As I grew older I learned of oppression based on race, gender, sexual orientation and wealth. Exploring the hardships that marginalized people like myself have faced in the past and the systems that continue to work against them led me to discover another passion: activism. Again, I wasn’t sure how I’d combine all my interests. However, as I’ve learned at Howard University, the journalist’s role is to serve the people. Because of this, I believe honestly reporting on the flaws of the industry is one of my responsibilities as a fashion journalist. In order to do that kind of work on an impactful scale, though, I decided that I needed to be a fashion editor with the influence to create content as well as lead others to create content that with marginalized people in mind.

My other responsibility as a fashion journalist is just as much to the individuals who religiously patronize the industry as it is to the businesses that make up the industry. Among those who view clothes only for their day to day utility and are uninterested in fashion, the industry is often thought to be simply vain and superficial, but I aim to produce work that can change that. My love for fashion compels me to address it from a historical and political perspective in addition to the cultural perspective to highlight its significance. 

All of this culminated to create what now stands as my ultimate goal. I aspire to become a fashion editor who by emphasizing fashion as a cultural, historical and political topic can simultaneously combat cultural insensitivity in the industry and elevate the public perception of the industry beyond just vanity. The work that I hope to do will positively affect the way people of color’s cultures are used and represented in fashion and media as well as highlight fashion as a serious historical discipline. 

I believe this gives me a unique perspective as a journalist because although I am certainly not the first journalist to report on fashion with such goals, I believe there is a serious need for those voices to be amplified and although I would still be happy if it was done before I was able to, I want to be the one to amplify them, which is why I aim to be an editor rather than a reporter. 

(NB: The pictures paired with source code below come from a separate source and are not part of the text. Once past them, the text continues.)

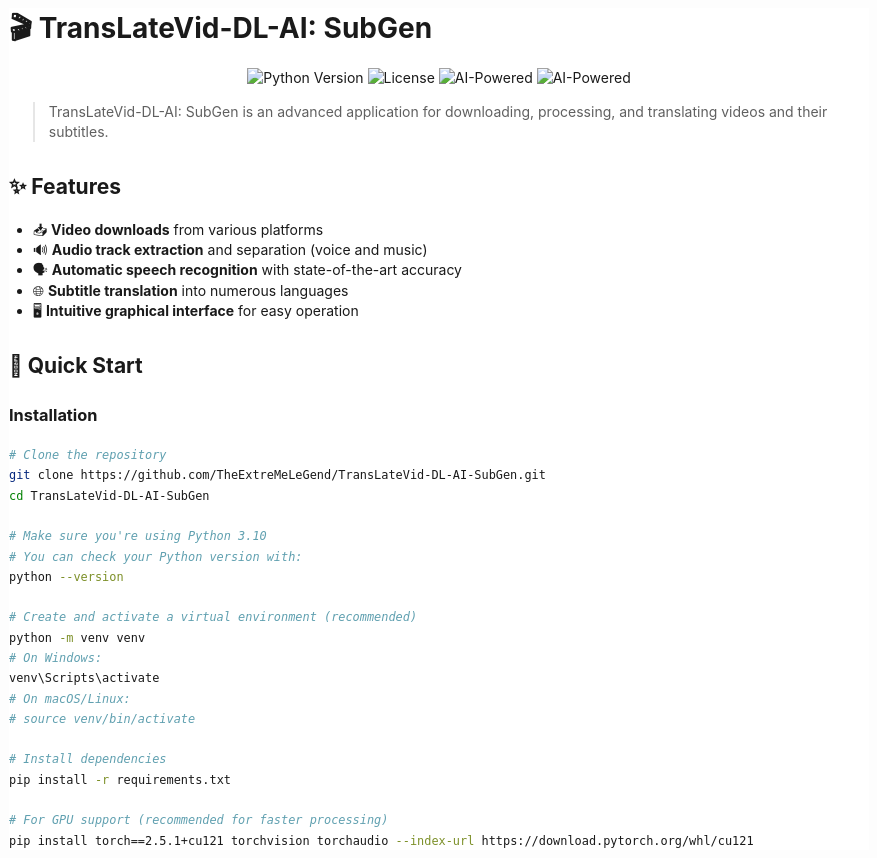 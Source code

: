 # 🎬 TransLateVid-DL-AI: SubGen

<p align="center">
  <img src="https://img.shields.io/badge/Python-3.10-blue.svg" alt="Python Version">
  <img src="https://img.shields.io/badge/License-MIT-green.svg" alt="License">
  <img src="https://img.shields.io/badge/AI--Powered-Subtitles-orange.svg" alt="AI-Powered">
  <img src="https://img.shields.io/badge/AI--Powered-Translation-orange.svg" alt="AI-Powered">
</p>

> TransLateVid-DL-AI: SubGen is an advanced application for downloading, processing, and translating videos and their subtitles.

## ✨ Features

- 📥 **Video downloads** from various platforms
- 🔊 **Audio track extraction** and separation (voice and music) 
- 🗣️ **Automatic speech recognition** with state-of-the-art accuracy
- 🌐 **Subtitle translation** into numerous languages
- 🖥️ **Intuitive graphical interface** for easy operation

## 🚀 Quick Start

### Installation

```bash
# Clone the repository
git clone https://github.com/TheExtreMeLeGend/TransLateVid-DL-AI-SubGen.git
cd TransLateVid-DL-AI-SubGen

# Make sure you're using Python 3.10
# You can check your Python version with:
python --version

# Create and activate a virtual environment (recommended)
python -m venv venv
# On Windows:
venv\Scripts\activate
# On macOS/Linux:
# source venv/bin/activate

# Install dependencies
pip install -r requirements.txt

# For GPU support (recommended for faster processing)
pip install torch==2.5.1+cu121 torchvision torchaudio --index-url https://download.pytorch.org/whl/cu121
```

I am very aware, though that the reality is that the work I want to do will be difficult. Even if I wanted to be a general assignment reporter I’d have to work past the barriers that come along with being a Black woman journalist. It is simply a reality that being respected in any workplace as a marginalized individual can be a challenge. Then, there’s the added fact that I want to write about the issues that affect me. The problem here is I know I’ll be labeled as an “angry Black woman.” During a panel on campus, I asked Gillian B. White of The Atlantic how she dealt with this and she told me by relying on the facts. She said as long as she knew her reporting was based on facts the irrationality implied by the angry Black woman trope was invalidated. This sentiment has been echoed in Public Affairs Reporting, giving me the confidence to believe I’ll be able to produce despite the inevitable adversity. 

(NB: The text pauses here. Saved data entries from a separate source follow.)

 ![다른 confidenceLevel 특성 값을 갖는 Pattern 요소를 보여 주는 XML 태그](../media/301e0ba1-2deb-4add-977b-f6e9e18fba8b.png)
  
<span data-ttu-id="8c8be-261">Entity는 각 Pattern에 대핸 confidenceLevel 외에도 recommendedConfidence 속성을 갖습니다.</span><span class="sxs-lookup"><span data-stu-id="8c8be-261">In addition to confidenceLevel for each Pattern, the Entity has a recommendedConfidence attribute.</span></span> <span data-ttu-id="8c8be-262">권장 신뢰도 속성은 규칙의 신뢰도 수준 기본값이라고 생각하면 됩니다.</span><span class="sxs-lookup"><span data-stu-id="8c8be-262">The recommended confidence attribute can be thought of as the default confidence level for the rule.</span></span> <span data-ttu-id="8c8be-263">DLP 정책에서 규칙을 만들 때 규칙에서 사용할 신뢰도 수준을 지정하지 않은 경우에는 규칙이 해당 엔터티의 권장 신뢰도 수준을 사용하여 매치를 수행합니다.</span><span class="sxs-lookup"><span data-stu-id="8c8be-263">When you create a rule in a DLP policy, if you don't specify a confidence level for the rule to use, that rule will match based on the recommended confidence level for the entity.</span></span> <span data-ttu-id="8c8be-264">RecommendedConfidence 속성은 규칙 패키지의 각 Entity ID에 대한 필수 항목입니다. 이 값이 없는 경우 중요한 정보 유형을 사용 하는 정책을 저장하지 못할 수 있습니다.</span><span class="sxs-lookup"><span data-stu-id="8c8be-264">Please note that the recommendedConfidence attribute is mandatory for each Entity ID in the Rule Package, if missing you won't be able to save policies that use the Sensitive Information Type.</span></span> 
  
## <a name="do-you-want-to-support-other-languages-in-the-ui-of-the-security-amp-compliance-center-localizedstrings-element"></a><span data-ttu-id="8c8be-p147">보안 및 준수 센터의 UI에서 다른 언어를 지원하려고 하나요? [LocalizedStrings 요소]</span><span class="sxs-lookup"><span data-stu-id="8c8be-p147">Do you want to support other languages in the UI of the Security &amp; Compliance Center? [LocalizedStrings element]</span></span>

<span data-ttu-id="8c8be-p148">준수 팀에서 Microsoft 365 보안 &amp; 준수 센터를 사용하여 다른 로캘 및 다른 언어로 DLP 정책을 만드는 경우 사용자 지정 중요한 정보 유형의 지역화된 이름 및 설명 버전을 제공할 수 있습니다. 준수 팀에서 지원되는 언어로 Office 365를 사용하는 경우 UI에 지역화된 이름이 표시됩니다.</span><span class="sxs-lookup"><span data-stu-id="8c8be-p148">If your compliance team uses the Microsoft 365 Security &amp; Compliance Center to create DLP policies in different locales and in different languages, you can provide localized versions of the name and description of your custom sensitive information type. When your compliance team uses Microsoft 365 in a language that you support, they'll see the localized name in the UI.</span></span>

On the other side of the coin, I’m also aware that my choosing to report on race issues probably reinforces the false expectation that all Black journalists want to report on race. I feel slightly guilty about this, but I hate the fact that I have to. One of my least favorite things about being a minority is being thought of as a spokesperson for my entire race. Obviously, all Black people aren’t going to agree with me on everything and just because I want to write about race doesn’t mean all Black reporters do but people some people are either still obtuse enough to believe that or choose to pretend to be.


Be the zeitgeist.

Letters (Number One)

The second half of 2018 was hard. I mean really hard. I went through a lot mentally and emotionally that I haven’t discussed with anyone yet and I don’t know when I’ll be ready to. What I will say, though is that this rough patch left me uninspired and unmotivated, which is why BTZ has been on hiatus and for that, I apologize.

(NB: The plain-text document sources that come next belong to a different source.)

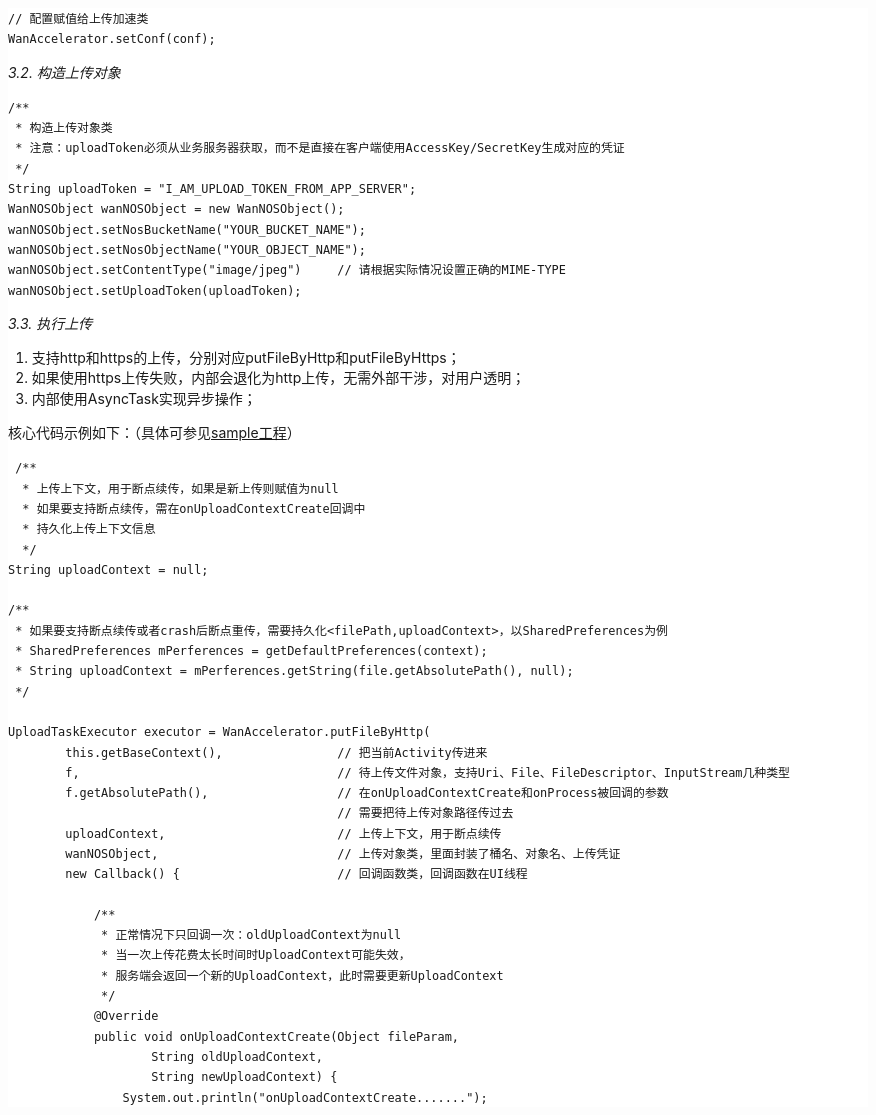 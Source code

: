 	// 配置赋值给上传加速类
	WanAccelerator.setConf(conf);

*3.2. 构造上传对象*


	/**
	 * 构造上传对象类
	 * 注意：uploadToken必须从业务服务器获取，而不是直接在客户端使用AccessKey/SecretKey生成对应的凭证
	 */
	String uploadToken = "I_AM_UPLOAD_TOKEN_FROM_APP_SERVER";
	WanNOSObject wanNOSObject = new WanNOSObject();
	wanNOSObject.setNosBucketName("YOUR_BUCKET_NAME");
	wanNOSObject.setNosObjectName("YOUR_OBJECT_NAME");
	wanNOSObject.setContentType("image/jpeg")     // 请根据实际情况设置正确的MIME-TYPE
	wanNOSObject.setUploadToken(uploadToken);

*3.3. 执行上传*

1. 支持http和https的上传，分别对应putFileByHttp和putFileByHttps；
2. 如果使用https上传失败，内部会退化为http上传，无需外部干涉，对用户透明；
3. 内部使用AsyncTask实现异步操作；

核心代码示例如下：（具体可参见[sample工程](https://git.hz.netease.com/nos/nos-android-sdk/tree/master/nos-android-sdk/src/com/example/nos_android_sdk)）

	 /**
	  * 上传上下文，用于断点续传，如果是新上传则赋值为null
	  * 如果要支持断点续传，需在onUploadContextCreate回调中
	  * 持久化上传上下文信息
	  */
	String uploadContext = null;   
	
	/**
	 * 如果要支持断点续传或者crash后断点重传，需要持久化<filePath,uploadContext>，以SharedPreferences为例
	 * SharedPreferences mPerferences = getDefaultPreferences(context);
	 * String uploadContext = mPerferences.getString(file.getAbsolutePath(), null);
	 */
	 
	UploadTaskExecutor executor = WanAccelerator.putFileByHttp(
	        this.getBaseContext(),                // 把当前Activity传进来
	        f,                                    // 待上传文件对象，支持Uri、File、FileDescriptor、InputStream几种类型
	        f.getAbsolutePath(),                  // 在onUploadContextCreate和onProcess被回调的参数
	                                              // 需要把待上传对象路径传过去
	        uploadContext,                        // 上传上下文，用于断点续传
	        wanNOSObject,                         // 上传对象类，里面封装了桶名、对象名、上传凭证
	        new Callback() {                      // 回调函数类，回调函数在UI线程
	        
	            /**
	             * 正常情况下只回调一次：oldUploadContext为null
	             * 当一次上传花费太长时间时UploadContext可能失效，
	             * 服务端会返回一个新的UploadContext，此时需要更新UploadContext
	             */
	            @Override
	            public void onUploadContextCreate(Object fileParam,
	                    String oldUploadContext,
	                    String newUploadContext) {
	                System.out.println("onUploadContextCreate.......");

However, today is a special day because today marks three years since I first hit publish on this site. Crazy right? So I scoured all of my favorite publications and social media pages to find the appropriate subject for today’s post, but I came up empty-handed. As usual, there’s currently plenty happening in the fashion world that I could’ve picked from (Moschino’s codename for Black customers, the influencer craze, how ridiculously hard it is to find an internship, etc.), but none of that felt right.

Instead, I’ve decided to introduce a new series, Letters. Like a letter from an editor in a newspaper or magazine, Letters is a chance for me to just talk to you. There will be no soapbox speeches on the morality, or lack thereof, of the industry or trend critiques/analysis in this series, but just updates and words from one friend to another.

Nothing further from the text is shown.